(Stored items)
──────────────────────────────
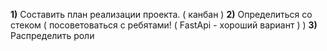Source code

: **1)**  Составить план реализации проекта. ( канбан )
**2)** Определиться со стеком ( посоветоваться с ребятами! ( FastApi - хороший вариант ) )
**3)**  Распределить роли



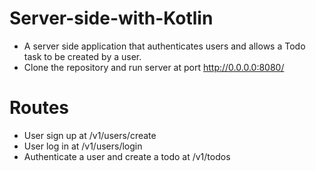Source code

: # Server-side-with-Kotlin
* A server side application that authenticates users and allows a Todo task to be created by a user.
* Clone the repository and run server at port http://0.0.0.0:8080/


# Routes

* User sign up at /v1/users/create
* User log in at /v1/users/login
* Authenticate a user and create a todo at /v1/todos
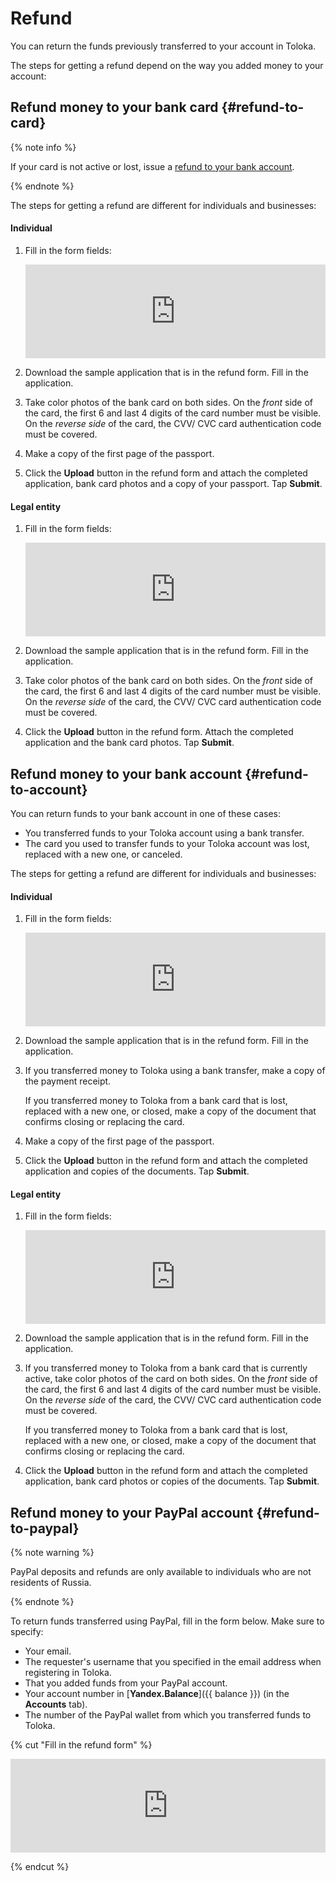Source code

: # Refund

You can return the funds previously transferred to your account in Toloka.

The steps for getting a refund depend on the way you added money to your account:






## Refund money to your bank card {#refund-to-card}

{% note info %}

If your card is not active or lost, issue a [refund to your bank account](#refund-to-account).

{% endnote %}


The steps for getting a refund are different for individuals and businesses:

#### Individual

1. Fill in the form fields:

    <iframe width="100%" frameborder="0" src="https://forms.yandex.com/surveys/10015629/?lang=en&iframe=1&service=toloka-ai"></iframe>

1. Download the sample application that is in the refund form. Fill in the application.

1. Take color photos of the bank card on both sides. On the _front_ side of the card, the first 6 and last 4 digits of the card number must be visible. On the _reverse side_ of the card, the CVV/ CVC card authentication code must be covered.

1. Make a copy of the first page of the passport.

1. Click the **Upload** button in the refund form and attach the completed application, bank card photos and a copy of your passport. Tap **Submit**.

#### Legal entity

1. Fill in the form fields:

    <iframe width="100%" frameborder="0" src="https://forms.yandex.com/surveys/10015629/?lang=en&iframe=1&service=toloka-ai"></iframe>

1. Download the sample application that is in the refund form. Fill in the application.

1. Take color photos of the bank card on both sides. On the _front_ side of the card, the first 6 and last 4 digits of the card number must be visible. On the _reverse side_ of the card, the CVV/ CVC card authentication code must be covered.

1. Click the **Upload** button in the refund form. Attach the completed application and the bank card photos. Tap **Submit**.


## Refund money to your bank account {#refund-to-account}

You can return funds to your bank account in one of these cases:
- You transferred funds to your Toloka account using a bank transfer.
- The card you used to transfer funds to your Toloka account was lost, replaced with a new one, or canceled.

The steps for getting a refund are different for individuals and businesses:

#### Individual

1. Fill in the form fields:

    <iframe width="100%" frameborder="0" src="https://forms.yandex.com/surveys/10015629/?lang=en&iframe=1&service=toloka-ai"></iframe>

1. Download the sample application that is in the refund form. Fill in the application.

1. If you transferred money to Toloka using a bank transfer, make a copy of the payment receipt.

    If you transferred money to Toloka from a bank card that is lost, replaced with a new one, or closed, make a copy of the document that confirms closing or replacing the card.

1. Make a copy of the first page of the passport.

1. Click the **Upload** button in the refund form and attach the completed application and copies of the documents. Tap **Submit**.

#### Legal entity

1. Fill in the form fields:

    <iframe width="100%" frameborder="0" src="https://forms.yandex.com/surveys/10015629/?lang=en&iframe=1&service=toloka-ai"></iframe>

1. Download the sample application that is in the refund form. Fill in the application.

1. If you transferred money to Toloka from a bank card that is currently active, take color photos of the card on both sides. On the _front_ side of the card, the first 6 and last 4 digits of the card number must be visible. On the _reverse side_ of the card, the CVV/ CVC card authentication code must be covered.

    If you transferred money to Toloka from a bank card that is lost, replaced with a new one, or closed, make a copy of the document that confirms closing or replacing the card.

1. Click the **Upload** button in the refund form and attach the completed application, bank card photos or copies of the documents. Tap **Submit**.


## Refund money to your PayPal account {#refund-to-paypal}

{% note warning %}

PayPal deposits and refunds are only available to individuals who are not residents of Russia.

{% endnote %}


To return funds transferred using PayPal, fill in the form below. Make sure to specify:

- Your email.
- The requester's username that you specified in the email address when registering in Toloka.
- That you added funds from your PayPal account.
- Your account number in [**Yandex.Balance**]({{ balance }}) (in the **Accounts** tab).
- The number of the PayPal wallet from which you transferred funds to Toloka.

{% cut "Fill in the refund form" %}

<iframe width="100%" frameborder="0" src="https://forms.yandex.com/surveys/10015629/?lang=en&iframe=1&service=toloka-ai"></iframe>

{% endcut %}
──────────────────────────────
- [Exercise description]:
Would you please reproduce the entries above, starting at the line with "проекта. ( канбан )" and stopping after the line with "You can return the"? Omit any pictures.

- [Exercise answer]:
: **1)**  Составить план реализации проекта. ( канбан )
**2)** Определиться со стеком ( посоветоваться с ребятами! ( FastApi - хороший вариант ) )
**3)**  Распределить роли



Source code

: # Server-side-with-Kotlin
* A server side application that authenticates users and allows a Todo task to be created by a user.
* Clone the repository and run server at port http://0.0.0.0:8080/


# Routes

* User sign up at /v1/users/create
* User log in at /v1/users/login
* Authenticate a user and create a todo at /v1/todos
Source code

: # Refund

You can return the funds previously transferred to your account in Toloka.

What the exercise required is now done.